Total natural gas sales were 45.2 bcm (1.60 tcf) in 2008, 42.0 bcm (1.48 tcf) in 2007 and 40.2 bcm (1.42 tcf) in 2006. The 8% increase from 2007 to 2008 in gas volumes sold was mainly due to increased entitlement gas sales, but this was partly offset by a net decrease in StatoilHydro third party sales volumes. Third party gas is mainly used for portfolio balancing and optimisation and trading purposes. The increase in entitlement sales volumes mainly relates to higher production from the NCS in addition to the first full year of production from Shah Deniz, Azerbaijan. Of the total natural gas sales in 2008, 39.3 bcm (1.39 tcf) was entitlement gas, including 1.4 bcm (0.05 tcf) of gas from Shah Deniz in Azerbaijan and 0.9 bcm (0.03 tcf) from the Gulf of Mexico, while 2.6 bcm (0.92 tcf) was the SDFI's share of US piped gas.
The 4% increase from 2006 to 2007 in gas volumes sold was mainly due to increased third-party gas sales, but this was partly offset by a net decrease in StatoilHydro entitlement sales volumes. The decrease in entitlement sales volumes was mainly related to production problems on Kvitebjørn throughout 2007.

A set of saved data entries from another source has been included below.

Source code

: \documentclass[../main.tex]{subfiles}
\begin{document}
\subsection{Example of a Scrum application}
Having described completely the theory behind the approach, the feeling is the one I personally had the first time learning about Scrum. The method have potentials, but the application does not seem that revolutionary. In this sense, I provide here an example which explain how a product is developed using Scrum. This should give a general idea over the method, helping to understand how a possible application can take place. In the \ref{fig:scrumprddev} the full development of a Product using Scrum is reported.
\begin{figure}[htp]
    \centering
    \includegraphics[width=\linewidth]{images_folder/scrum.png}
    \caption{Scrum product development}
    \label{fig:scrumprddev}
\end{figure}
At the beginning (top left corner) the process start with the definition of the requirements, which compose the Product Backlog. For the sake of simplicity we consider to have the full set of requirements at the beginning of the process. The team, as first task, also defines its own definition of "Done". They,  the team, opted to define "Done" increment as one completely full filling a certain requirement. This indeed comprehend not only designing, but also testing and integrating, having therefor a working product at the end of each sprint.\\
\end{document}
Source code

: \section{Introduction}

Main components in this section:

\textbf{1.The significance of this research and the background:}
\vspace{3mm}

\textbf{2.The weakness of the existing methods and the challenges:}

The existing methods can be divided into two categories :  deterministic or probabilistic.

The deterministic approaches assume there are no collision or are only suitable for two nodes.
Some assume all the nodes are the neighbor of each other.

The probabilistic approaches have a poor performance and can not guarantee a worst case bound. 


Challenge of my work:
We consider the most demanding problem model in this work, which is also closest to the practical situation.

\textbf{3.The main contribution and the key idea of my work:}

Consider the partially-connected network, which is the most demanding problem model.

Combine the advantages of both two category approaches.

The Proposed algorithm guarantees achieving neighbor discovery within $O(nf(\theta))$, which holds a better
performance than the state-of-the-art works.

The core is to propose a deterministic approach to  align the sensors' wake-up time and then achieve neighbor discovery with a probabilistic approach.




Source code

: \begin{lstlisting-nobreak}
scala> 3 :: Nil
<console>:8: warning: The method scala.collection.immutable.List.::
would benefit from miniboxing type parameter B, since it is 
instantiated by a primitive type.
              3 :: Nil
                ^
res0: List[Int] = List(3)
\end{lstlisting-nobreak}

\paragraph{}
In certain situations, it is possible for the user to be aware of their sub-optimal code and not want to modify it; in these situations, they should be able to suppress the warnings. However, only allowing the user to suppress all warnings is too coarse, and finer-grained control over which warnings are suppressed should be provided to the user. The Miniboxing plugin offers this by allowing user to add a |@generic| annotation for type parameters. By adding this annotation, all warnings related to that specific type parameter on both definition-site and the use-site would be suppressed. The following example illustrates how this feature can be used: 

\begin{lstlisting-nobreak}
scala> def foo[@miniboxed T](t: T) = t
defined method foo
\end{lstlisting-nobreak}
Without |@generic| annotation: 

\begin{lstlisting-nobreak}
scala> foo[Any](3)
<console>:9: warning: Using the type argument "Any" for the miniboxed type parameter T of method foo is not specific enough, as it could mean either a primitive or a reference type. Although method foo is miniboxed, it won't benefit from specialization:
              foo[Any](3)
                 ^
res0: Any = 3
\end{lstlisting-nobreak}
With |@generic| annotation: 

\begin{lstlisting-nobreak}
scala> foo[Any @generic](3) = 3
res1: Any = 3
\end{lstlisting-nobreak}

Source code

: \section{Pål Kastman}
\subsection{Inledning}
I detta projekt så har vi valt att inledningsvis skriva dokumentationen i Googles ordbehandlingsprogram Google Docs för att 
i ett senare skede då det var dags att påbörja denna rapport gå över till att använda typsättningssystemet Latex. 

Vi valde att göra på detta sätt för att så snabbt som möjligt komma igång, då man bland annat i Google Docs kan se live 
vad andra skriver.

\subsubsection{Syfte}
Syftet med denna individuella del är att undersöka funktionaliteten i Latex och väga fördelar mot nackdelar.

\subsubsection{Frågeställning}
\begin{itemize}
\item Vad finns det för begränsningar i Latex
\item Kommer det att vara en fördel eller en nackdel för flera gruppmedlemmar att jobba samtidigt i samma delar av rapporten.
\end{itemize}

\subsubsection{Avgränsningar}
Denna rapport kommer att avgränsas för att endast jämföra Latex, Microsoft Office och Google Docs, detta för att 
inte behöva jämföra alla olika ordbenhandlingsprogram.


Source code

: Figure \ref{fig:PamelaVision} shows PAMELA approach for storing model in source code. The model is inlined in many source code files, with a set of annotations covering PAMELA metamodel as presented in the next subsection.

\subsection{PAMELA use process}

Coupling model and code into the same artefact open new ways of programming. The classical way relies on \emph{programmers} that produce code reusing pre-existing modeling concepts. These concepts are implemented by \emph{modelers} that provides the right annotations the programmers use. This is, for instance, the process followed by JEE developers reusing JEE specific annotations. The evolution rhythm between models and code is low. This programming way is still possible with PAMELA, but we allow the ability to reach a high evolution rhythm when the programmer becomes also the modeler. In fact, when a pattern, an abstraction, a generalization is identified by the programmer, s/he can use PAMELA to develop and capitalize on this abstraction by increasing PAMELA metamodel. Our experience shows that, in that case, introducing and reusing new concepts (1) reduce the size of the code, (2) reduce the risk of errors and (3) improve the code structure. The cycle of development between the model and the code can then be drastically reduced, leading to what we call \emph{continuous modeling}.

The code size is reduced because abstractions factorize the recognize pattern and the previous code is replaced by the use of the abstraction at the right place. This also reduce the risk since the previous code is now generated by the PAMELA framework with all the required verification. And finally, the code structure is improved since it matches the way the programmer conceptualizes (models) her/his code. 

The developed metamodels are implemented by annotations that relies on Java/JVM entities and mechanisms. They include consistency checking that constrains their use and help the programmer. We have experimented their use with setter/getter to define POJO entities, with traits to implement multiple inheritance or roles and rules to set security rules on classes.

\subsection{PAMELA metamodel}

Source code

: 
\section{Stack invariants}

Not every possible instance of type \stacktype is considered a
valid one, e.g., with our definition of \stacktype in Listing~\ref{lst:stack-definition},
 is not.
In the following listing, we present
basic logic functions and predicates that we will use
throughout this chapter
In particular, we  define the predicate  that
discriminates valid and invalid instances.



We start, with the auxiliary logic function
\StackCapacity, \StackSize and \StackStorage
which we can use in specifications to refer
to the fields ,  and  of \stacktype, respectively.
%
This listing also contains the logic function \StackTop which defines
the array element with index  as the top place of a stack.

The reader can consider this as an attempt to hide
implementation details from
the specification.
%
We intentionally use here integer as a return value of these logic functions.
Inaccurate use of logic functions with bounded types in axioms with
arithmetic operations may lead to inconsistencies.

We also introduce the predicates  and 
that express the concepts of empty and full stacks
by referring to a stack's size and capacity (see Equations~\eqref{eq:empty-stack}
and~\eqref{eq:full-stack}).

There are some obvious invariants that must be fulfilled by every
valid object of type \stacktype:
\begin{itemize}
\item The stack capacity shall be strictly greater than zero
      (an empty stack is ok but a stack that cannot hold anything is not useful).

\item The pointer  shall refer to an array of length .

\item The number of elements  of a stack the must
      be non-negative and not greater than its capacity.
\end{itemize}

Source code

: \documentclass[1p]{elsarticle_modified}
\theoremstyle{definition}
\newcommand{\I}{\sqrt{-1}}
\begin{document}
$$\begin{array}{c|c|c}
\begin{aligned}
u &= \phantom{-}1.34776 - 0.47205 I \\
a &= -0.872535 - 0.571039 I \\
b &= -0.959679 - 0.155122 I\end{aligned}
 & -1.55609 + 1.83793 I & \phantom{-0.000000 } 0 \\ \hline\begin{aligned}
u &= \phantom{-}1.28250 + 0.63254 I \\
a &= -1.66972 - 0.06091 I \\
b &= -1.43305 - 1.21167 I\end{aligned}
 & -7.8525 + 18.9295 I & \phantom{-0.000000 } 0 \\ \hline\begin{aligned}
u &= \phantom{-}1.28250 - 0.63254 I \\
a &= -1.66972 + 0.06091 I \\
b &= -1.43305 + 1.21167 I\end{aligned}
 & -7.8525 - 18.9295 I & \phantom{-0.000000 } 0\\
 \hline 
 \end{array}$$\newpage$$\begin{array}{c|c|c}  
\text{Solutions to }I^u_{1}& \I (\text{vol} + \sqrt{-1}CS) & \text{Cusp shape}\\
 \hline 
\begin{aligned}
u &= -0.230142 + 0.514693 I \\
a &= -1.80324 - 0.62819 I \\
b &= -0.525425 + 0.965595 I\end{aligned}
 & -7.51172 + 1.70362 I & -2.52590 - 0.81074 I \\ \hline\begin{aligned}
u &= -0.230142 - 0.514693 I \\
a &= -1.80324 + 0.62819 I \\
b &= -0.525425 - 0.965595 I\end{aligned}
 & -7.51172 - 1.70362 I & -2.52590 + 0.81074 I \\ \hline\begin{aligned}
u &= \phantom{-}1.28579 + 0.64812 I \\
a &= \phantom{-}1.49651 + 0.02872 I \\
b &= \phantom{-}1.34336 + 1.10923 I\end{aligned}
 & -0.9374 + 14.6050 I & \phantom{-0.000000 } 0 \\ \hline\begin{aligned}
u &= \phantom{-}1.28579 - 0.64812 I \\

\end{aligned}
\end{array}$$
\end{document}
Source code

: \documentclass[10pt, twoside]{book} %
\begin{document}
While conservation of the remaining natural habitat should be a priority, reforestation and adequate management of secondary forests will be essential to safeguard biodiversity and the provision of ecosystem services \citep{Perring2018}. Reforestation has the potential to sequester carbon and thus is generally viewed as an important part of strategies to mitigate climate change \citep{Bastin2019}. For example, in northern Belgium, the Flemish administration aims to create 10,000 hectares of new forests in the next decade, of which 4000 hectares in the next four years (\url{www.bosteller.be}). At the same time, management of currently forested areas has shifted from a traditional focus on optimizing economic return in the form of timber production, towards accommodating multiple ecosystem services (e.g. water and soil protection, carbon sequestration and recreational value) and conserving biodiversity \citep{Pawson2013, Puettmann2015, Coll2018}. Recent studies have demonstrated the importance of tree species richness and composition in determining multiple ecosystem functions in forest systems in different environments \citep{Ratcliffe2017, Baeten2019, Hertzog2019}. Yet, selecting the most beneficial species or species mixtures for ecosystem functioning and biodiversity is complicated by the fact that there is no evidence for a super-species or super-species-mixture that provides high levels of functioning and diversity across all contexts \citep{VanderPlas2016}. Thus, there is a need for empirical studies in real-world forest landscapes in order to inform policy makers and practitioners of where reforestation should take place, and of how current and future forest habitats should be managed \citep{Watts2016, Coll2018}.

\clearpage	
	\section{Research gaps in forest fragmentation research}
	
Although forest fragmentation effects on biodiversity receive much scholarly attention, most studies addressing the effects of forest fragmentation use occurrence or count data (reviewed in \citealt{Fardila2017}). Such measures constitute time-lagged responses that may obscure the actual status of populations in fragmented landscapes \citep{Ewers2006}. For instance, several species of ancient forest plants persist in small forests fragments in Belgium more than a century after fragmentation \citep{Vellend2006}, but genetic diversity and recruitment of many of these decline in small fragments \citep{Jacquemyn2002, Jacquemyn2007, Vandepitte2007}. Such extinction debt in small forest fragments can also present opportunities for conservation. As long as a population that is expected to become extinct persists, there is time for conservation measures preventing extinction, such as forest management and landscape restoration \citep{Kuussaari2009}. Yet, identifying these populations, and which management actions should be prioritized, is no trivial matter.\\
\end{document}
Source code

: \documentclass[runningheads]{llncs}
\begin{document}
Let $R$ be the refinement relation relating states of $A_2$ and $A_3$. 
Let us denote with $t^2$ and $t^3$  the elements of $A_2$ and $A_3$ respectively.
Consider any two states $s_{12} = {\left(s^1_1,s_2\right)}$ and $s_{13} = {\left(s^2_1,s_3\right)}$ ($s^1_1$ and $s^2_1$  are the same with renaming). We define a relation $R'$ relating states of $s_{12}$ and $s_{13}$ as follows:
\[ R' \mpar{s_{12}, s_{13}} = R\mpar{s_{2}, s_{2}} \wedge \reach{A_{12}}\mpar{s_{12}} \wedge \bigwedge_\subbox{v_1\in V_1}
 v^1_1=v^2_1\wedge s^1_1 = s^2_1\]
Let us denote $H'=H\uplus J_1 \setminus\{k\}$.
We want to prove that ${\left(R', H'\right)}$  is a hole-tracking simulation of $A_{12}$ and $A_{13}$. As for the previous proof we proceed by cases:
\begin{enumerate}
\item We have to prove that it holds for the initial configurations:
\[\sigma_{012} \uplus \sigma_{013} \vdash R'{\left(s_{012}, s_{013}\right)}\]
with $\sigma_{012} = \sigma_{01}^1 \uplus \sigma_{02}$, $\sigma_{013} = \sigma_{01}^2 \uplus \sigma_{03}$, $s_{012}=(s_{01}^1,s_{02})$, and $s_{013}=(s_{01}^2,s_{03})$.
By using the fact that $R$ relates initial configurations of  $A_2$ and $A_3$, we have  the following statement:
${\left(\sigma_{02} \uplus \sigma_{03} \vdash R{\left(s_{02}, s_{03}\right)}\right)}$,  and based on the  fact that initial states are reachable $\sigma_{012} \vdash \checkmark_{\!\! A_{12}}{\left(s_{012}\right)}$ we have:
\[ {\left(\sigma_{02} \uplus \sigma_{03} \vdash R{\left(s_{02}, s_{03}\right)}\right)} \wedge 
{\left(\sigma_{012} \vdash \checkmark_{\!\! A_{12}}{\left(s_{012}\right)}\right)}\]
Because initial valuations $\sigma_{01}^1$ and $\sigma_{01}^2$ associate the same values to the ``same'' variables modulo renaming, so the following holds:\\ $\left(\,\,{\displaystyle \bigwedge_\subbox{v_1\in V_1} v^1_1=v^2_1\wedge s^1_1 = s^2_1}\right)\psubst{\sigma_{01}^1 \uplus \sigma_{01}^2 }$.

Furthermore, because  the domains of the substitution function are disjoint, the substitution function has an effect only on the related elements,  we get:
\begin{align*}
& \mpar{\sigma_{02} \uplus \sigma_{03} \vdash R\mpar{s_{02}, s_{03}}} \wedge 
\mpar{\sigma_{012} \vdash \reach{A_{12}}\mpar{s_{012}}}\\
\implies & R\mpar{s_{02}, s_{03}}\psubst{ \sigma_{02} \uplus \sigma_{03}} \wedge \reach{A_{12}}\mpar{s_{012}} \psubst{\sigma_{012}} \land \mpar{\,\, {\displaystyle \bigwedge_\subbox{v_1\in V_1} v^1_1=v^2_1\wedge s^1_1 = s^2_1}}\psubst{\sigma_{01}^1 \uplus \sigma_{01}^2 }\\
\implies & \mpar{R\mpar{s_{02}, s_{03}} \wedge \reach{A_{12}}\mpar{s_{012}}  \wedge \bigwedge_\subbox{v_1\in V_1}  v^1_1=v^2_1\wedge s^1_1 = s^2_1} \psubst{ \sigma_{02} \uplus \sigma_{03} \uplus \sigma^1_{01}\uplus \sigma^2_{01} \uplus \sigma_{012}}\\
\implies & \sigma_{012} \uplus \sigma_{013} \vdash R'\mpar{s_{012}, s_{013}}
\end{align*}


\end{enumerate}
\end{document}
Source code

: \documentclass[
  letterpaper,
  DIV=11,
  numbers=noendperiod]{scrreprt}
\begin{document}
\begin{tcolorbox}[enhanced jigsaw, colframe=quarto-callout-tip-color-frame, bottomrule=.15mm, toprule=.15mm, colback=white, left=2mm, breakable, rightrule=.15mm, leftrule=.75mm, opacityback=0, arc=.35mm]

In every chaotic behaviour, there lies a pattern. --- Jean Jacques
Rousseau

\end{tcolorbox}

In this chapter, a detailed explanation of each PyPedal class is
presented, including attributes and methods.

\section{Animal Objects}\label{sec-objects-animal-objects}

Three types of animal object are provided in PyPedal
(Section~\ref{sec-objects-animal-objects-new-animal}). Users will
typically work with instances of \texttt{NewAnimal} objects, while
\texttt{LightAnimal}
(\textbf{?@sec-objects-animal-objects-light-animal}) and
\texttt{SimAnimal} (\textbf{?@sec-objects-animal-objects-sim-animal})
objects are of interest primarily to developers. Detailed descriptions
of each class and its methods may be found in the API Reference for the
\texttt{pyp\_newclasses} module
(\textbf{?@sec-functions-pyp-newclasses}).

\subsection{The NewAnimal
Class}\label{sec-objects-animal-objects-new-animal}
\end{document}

The weighted average gas price for our sales was NOK 2.40 per scm in 2008, compared to NOK 1.66 per scm in 2007, an increase of 45%. The increase in price from 2007 to 2008 was mainly due to an increase in prices for oil products (such as gasoil and fuel oil) and other competing energy sources, as well as higher gas prices on the National Balancing Point (NBP) in the UK. The sales of natural gas from In Salah are reported by the International Exploration & Production business area. The weighted average price is only available from 2007.